Today we drove up to Walvis Bay where we had lunch. I was surprised after seeing, feeling and experiencing the beautiful, soft, dry sand of the desert that the beach at Walvis Bay was muddy and smelly. Apparently there used to be wild flamingos there but I don't think they could survive in the current state of it. We stopped at the Tropic of Capricorn on the road too. Finally we reached Swakopmund (meaning land of mud) the capital of Namibia. This seemed like a nice city/town feel and we were able to explore a bit. There were lots of tourist shops and a street market with all kinds of handmade crafts. It was our first night in the past week that we were able to sleep indoors at a lodge and it was magnificent. We had dinner in the town and overall it was a relaxing evening.

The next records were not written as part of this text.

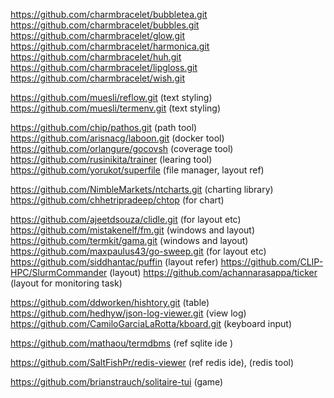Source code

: https://github.com/charmbracelet/bubbletea.git
https://github.com/charmbracelet/bubbles.git 
https://github.com/charmbracelet/glow.git 
https://github.com/charmbracelet/harmonica.git 
https://github.com/charmbracelet/huh.git 
https://github.com/charmbracelet/lipgloss.git 
https://github.com/charmbracelet/wish.git

https://github.com/muesli/reflow.git (text styling)
https://github.com/muesli/termenv.git (text styling)

https://github.com/chip/pathos.git (path tool)
https://github.com/arisnacg/laboon.git (docker tool)
https://github.com/orlangure/gocovsh (coverage tool)
https://github.com/rusinikita/trainer (learing tool)
https://github.com/yorukot/superfile (file manager, layout ref)

https://github.com/NimbleMarkets/ntcharts.git (charting library)
https://github.com/chhetripradeep/chtop (for chart)

https://github.com/ajeetdsouza/clidle.git (for layout etc)
https://github.com/mistakenelf/fm.git (windows and layout)
https://github.com/termkit/gama.git (windows and layout)
https://github.com/maxpaulus43/go-sweep.git (for layout etc)
https://github.com/siddhantac/puffin (layout refer)
https://github.com/CLIP-HPC/SlurmCommander (layout)
https://github.com/achannarasappa/ticker (layout for monitoring task)

https://github.com/ddworken/hishtory.git (table) 
https://github.com/hedhyw/json-log-viewer.git (view log)
https://github.com/CamiloGarciaLaRotta/kboard.git (keyboard input)


https://github.com/mathaou/termdbms (ref sqlite ide )

https://github.com/SaltFishPr/redis-viewer (ref redis ide), (redis tool)

https://github.com/brianstrauch/solitaire-tui (game)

"Swakopmund Founded in 1892 by German settlers, Swakopmund was intended to be the main harbour of German South-West Africa. Increased traffic between Germany and its colony necessitated establishing a port of its own, as Walvis Bay, located 33 kilometers south, was in British possession. The choice fell to a site north of the Swakop River, where water was readily available. There is a strong German architectural influence in the town, with its Bavarian-style buildings, including the Altes Gefängnis prison, designed by Heinrich Bause in 1909 and the Wörmannhaus, built in 1906 with a prominent tower, now a public library.
The area now known as Swakopmund was orginally called "Tsoakhaub", a Nama word that can be translated as "excrement opening", an offensive but accurate description of the waters of the Swakop River when it flooded, carrying masses of mud, sand, vegetation and animal corpses to the Atlantic Ocean. The name was changed to "Swachaub" by German settlers, and with the proclamation of Swakopmund as an independent district of German South-West Africa in 1896, the present way of writing Swakopmund (meaning Estuary of the Swakop in German) came into use.
Surrounded by the Namib Desert on three sides and the cold Atlantic waters to the west, Swakopmund enjoys a temperate climate. Rainfall is rare, but the cold Benguela current supplies moisture to the area in the form of fog that can reach as deep as 140 km inland. The fauna and flora of the area has adapted to this phenomenon and now relies upon the fog as a source of water.
Swakopmund is well known for adventure sports including: skydiving, sandboarding and quad biking."- Nomad Tours
Accommodation-  Amanpuri:
http://www.amanpurinamibia.com/

Day 7

In the morning I learned how to Sandboard. It was so much fun, but difficult at first. I fell a few times but was told that I am a "natural" at it (I think it has something to do with practicing snowboarding on the Wii fit!). We had to hike to the top of the sand dune each time we went down (no ski lifts!) and it was exhausting but it got surprisingly easier each time, with a communal gallon water jug at the top of the dune. We had to wax our boards each time and my last time down I did a jump! I tried sand boarding on a mat of wood one time but I went so fast (estimated around 60 kph) and at the bottom there was a point when you slide up again on another dune where I face planted and ingested half the dune. Fun and painful all in one. At the bottom of our last round on the dune we were served sandwiches and beer.
In the afternoon I went quad biking in the dunes. This was terrifying! It was my first time on a quad bike and we were driving vertically and sideways horizontally up

the sides of dunes. There was a guide at the front and one at the back to make sure everyone stayed on course. I seemed to end up in the back more often than not and sometimes I would lose the group over a big dune and the wind would sweep away their tracks leaving me in a panic. I got stuck in the sand 4 times because I slowed down when I saw someone in front of me stopped and lost momentum to get up the dune. I didn't fall off once though :-) It was another relaxing evening in preparation for a long day of driving ahead.

Day 8

We drove all day and went through customs and back to camp where we stayed the first night (probably the best campsite of the trip).

Day 9

We drove all the way back to Cape Town and said our goodbyes to the friends we made on the trip.